Atticus is sure that Jem must have stabbed Bob Ewell in self-defense. But Sheriff Tate disagrees. He tells Atticus that he intends to write in his report on the incident that Bob Ewell fell on his own knife.

Atticus protests at first. He is sure that the sheriff is trying to cover up for Jem. Then it slowly dawns on Atticus that it isn't Jem the sheriff wants to protect. Boo Radley, not Jem, stabbed Bob Ewell.

Why does the sheriff want to cover up Boo Radley's part in the fight?

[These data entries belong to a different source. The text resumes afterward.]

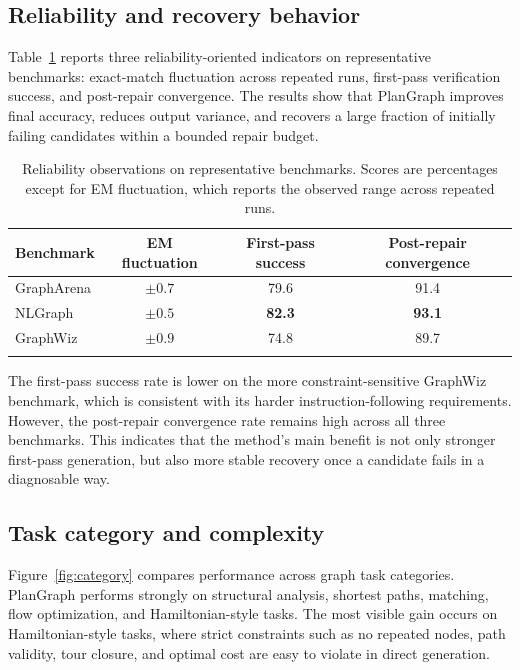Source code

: \documentclass[pdflatex,sn-mathphys-num]{sn-jnl}
\theoremstyle{thmstyleone}
\theoremstyle{thmstyletwo}
\theoremstyle{thmstylethree}
\begin{document}
\subsection{Reliability and recovery behavior}

Table~\ref{tab:reliability} reports three reliability-oriented indicators on representative benchmarks: exact-match fluctuation across repeated runs, first-pass verification success, and post-repair convergence. The results show that PlanGraph improves final accuracy, reduces output variance, and recovers a large fraction of initially failing candidates within a bounded repair budget.

\begin{table}[t]
\caption{Reliability observations on representative benchmarks. Scores are percentages except for EM fluctuation, which reports the observed range across repeated runs.}
\label{tab:reliability}
\begin{tabular}{@{}lccc@{}}
\toprule
Benchmark & EM fluctuation & First-pass success & Post-repair convergence \\
\midrule
GraphArena & $\pm0.7$ & 79.6 & 91.4 \\
NLGraph & \textbf{$\pm0.5$} & \textbf{82.3} & \textbf{93.1} \\
GraphWiz & $\pm0.9$ & 74.8 & 89.7 \\
\botrule
\end{tabular}
\end{table}

The first-pass success rate is lower on the more constraint-sensitive GraphWiz benchmark, which is consistent with its harder instruction-following requirements. However, the post-repair convergence rate remains high across all three benchmarks. This indicates that the method's main benefit is not only stronger first-pass generation, but also more stable recovery once a candidate fails in a diagnosable way.

\subsection{Task category and complexity}

Figure~\ref{fig:category} compares performance across graph task categories. PlanGraph performs strongly on structural analysis, shortest paths, matching, flow optimization, and Hamiltonian-style tasks. The most visible gain occurs on Hamiltonian-style tasks, where strict constraints such as no repeated nodes, path validity, tour closure, and optimal cost are easy to violate in direct generation.
\end{document}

There can be no doubt that the stabbing of Bob Ewell was justifiable homicide, necessary to save the lives of Jem and Scout. Even if Boo's case ever came before a court, he would certainly be found innocent. The court system might not work for a black man like Tom Robinson, but Boo has nothing to fear. It is not the law that the sheriff wants to protect Boo from, but the publicity. He wants to spare Boo the need to explain himself to the police and to others, and even the attention he would surely get from neighbors who would consider him a hero for saving the children's lives. As the sheriff notes, all the ladies in the neighborhood would no doubt be showing up at the Radley's door bringing cakes and pies- a friendly gesture that would be torture for a shy, reclusive man like Boo.


Most readers agree that Sheriff Tate is doing the right thing. He is willing to bend the rules by writing a false report, but only in the name of compassion. Justice is served, perhaps not in the letter of the law, but in its spirit. By putting himself inside Boo's skin- just as Atticus advised the children to do earlier in the story- Sheriff Tate has seen that it would be much kinder to keep quiet about Boo's action.

A few readers, however, may have qualms about this ending to the novel. Isn't this bending of the law in accordance with one's feeling the same reasoning that allowed the jurors to find Tom Robinson guilty even though they must have known he was innocent? Remember, it's possible that some of the jurors did not actively want to harm Tom. Perhaps they only wanted to spare Mayella Ewell the shame of a verdict that would have shown they didn't believe her. Perhaps we would be better off in the long run if the law were applied equally to everyone. Once people start making exceptions, doesn't this open the door to a situation where there is one law for one's friends and "people like us" and another for everybody else?

There is no right answer to these questions. Scout and Atticus approve of Sheriff Tate's decision, and their view clearly represents the opinion of the author. However, you will have to decide for yourself whether you agree.